• **Data records**
______________________________

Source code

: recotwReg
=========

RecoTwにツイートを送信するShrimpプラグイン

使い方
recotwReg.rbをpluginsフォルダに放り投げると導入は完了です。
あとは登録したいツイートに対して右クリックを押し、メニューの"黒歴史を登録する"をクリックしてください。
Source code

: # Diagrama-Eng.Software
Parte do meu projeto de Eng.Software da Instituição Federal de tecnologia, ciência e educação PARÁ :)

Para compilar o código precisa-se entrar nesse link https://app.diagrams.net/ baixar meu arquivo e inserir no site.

______________________________

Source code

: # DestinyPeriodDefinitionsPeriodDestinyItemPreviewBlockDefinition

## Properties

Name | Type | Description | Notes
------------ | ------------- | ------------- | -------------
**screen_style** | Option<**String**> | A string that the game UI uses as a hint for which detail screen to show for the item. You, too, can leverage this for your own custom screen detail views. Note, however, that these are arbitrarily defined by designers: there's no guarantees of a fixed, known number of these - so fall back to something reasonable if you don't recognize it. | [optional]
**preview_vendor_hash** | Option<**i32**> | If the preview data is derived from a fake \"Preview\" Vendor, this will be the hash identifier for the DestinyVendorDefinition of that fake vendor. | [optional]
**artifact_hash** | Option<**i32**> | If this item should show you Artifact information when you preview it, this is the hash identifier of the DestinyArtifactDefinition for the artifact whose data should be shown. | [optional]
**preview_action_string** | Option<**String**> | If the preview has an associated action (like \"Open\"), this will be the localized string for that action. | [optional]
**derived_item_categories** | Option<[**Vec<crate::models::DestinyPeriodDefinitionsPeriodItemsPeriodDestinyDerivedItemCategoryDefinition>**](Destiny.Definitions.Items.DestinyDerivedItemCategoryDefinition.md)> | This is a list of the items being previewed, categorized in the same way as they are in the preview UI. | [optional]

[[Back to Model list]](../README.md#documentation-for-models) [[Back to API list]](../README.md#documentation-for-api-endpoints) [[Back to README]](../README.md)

______________________________

• **Task directions**
Return every line of the preceding records in which the word "identifier" appears.

• **Problem solution**
**preview_vendor_hash** | Option<**i32**> | If the preview data is derived from a fake \"Preview\" Vendor, this will be the hash identifier for the DestinyVendorDefinition of that fake vendor. | [optional]
**artifact_hash** | Option<**i32**> | If this item should show you Artifact information when you preview it, this is the hash identifier of the DestinyArtifactDefinition for the artifact whose data should be shown. | [optional]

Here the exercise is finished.